Search code examples
rrollapply

Using Rollapply in a data table with a variable width in R


I want to use rollapply to a calculate a moving average in a data table in R. Each row in the data table is one month and I would like to average the last 36 months but will go as low as 24 if that is all that is available.

The code below calculates the 36 month moving average of "Points" ignoring NAs for each "username". Then it counts how many non-NAs there are and if it is less than 24 it sets the moving average to NA.

dt[,MovAvg:=rollapply(Points,width=36,FUN=mean,fill=NA,alight="right",na.rm=TRUE),by="username"]
dt[,NACount:=rollapply(Points,width=36,FUN=function(x) sum(!is.na(x)),fill=NA,alight="right"),by="username"]
dt[,MovAvg:=ifelse(NACount>=24,MovAvg,NA)]

This code works fine except for in the beginning for rows 1-35. I would like it to calculate the moving average with the data available as long as there are at least 24 data points. Rollapply starts on row 36 because that is how I set the width.

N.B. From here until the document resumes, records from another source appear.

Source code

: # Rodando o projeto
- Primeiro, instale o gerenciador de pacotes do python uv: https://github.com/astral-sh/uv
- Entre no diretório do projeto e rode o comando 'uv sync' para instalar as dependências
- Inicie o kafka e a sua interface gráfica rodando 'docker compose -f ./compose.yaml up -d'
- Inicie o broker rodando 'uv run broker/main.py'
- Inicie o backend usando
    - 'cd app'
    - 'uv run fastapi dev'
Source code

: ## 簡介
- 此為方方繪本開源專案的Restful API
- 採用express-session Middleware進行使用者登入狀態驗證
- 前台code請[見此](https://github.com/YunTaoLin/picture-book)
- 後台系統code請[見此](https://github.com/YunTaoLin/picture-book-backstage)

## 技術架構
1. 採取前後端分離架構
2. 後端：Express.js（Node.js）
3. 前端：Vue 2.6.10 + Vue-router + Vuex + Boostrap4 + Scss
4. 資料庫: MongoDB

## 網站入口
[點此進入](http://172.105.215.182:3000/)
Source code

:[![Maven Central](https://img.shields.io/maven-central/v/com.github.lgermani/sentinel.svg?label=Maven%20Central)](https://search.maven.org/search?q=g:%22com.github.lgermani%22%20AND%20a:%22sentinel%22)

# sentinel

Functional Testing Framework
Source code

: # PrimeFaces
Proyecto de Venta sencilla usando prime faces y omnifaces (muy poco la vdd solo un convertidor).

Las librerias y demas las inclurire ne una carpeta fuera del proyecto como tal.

Is there a way to do this in a data table? Thank you


Solution

  • For rolling mean and sum there are dedicated functions in zoo (rollmean and rollsum). If you want to apply the function for atleast 24 datapoints you can use the partial argument which is available only in rollapply. Also rollapply(...., align = 'right') is same as rollapplyr. You can try :

    library(data.table)
    library(zoo)
    
    dt[, MovAvg := rollapplyr(Points,36,mean,na.rm = TRUE, partial = 24,fill = NA),username]